--- START ---

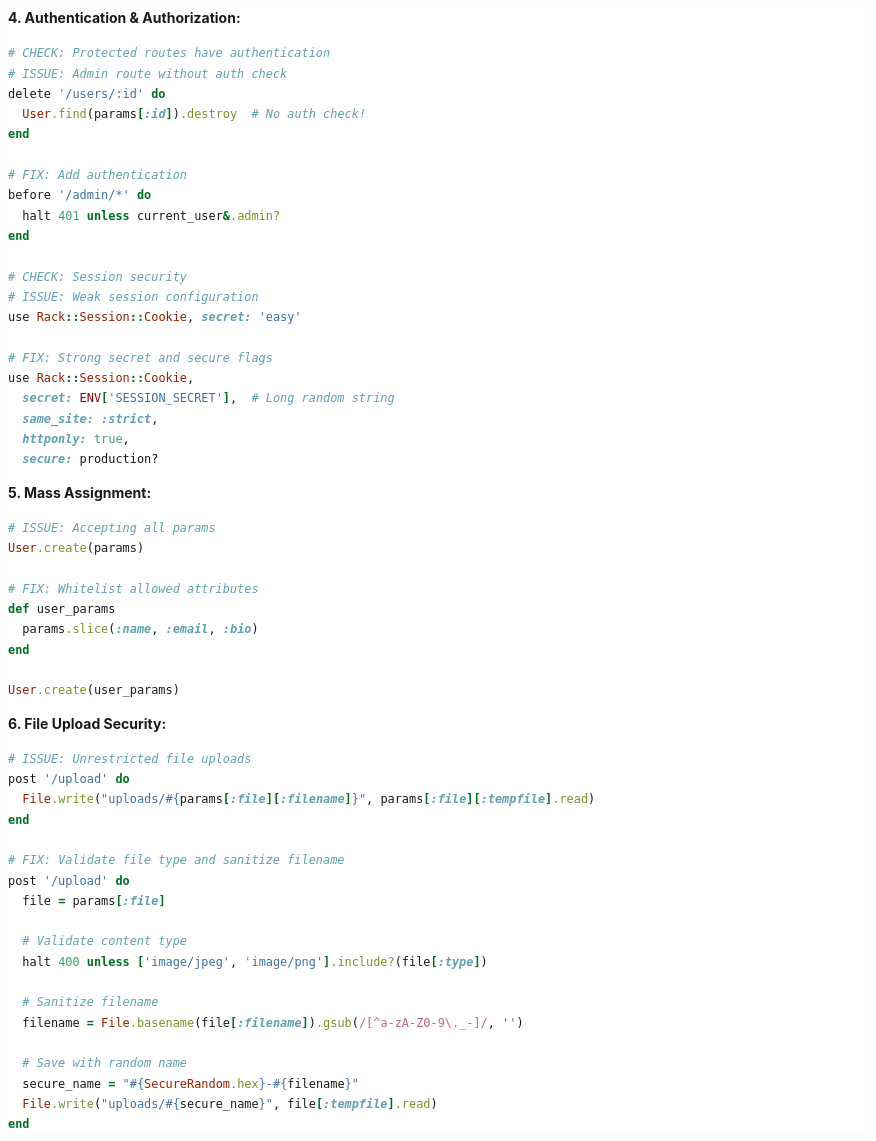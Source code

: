 **4. Authentication & Authorization:**
```ruby
# CHECK: Protected routes have authentication
# ISSUE: Admin route without auth check
delete '/users/:id' do
  User.find(params[:id]).destroy  # No auth check!
end

# FIX: Add authentication
before '/admin/*' do
  halt 401 unless current_user&.admin?
end

# CHECK: Session security
# ISSUE: Weak session configuration
use Rack::Session::Cookie, secret: 'easy'

# FIX: Strong secret and secure flags
use Rack::Session::Cookie,
  secret: ENV['SESSION_SECRET'],  # Long random string
  same_site: :strict,
  httponly: true,
  secure: production?
```

**5. Mass Assignment:**
```ruby
# ISSUE: Accepting all params
User.create(params)

# FIX: Whitelist allowed attributes
def user_params
  params.slice(:name, :email, :bio)
end

User.create(user_params)
```

**6. File Upload Security:**
```ruby
# ISSUE: Unrestricted file uploads
post '/upload' do
  File.write("uploads/#{params[:file][:filename]}", params[:file][:tempfile].read)
end

# FIX: Validate file type and sanitize filename
post '/upload' do
  file = params[:file]

  # Validate content type
  halt 400 unless ['image/jpeg', 'image/png'].include?(file[:type])

  # Sanitize filename
  filename = File.basename(file[:filename]).gsub(/[^a-zA-Z0-9\._-]/, '')

  # Save with random name
  secure_name = "#{SecureRandom.hex}-#{filename}"
  File.write("uploads/#{secure_name}", file[:tempfile].read)
end
```
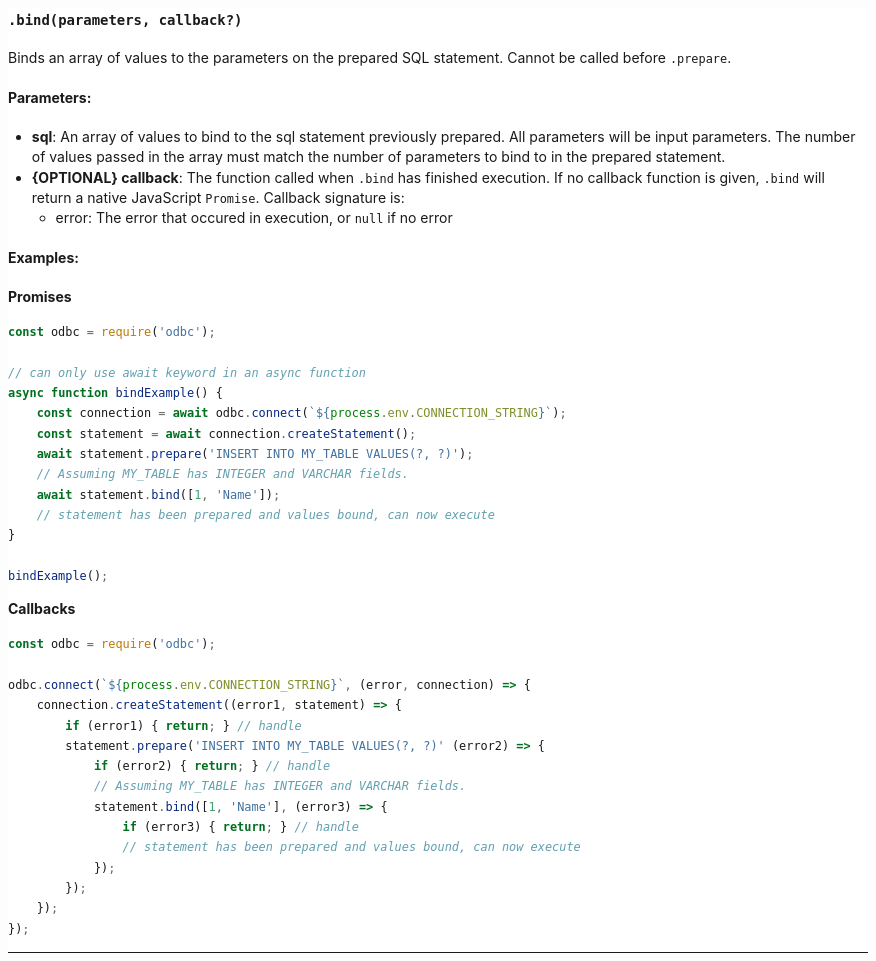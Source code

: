 ### `.bind(parameters, callback?)`

Binds an array of values to the parameters on the prepared SQL statement. Cannot be called before `.prepare`.

#### Parameters:
* **sql**: An array of values to bind to the sql statement previously prepared. All parameters will be input parameters. The number of values passed in the array must match the number of parameters to bind to in the prepared statement.
* **{OPTIONAL} callback**: The function called when `.bind` has finished execution. If no callback function is given, `.bind` will return a native JavaScript `Promise`. Callback signature is:
    * error: The error that occured in execution, or `null` if no error

#### Examples:

**Promises**

```javascript
const odbc = require('odbc');

// can only use await keyword in an async function
async function bindExample() {
    const connection = await odbc.connect(`${process.env.CONNECTION_STRING}`);
    const statement = await connection.createStatement();
    await statement.prepare('INSERT INTO MY_TABLE VALUES(?, ?)');
    // Assuming MY_TABLE has INTEGER and VARCHAR fields.
    await statement.bind([1, 'Name']);
    // statement has been prepared and values bound, can now execute
}

bindExample();
```

**Callbacks**

```javascript
const odbc = require('odbc');

odbc.connect(`${process.env.CONNECTION_STRING}`, (error, connection) => {
    connection.createStatement((error1, statement) => {
        if (error1) { return; } // handle
        statement.prepare('INSERT INTO MY_TABLE VALUES(?, ?)' (error2) => {
            if (error2) { return; } // handle
            // Assuming MY_TABLE has INTEGER and VARCHAR fields.
            statement.bind([1, 'Name'], (error3) => {
                if (error3) { return; } // handle
                // statement has been prepared and values bound, can now execute
            });
        });
    });
});
```

---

--- END ---

**DIRECTIONS FOR THIS TASK:**
Find and copy each line above holding "Cookie".

**WRITTEN REPLY:**
use Rack::Session::Cookie, secret: 'easy'
use Rack::Session::Cookie,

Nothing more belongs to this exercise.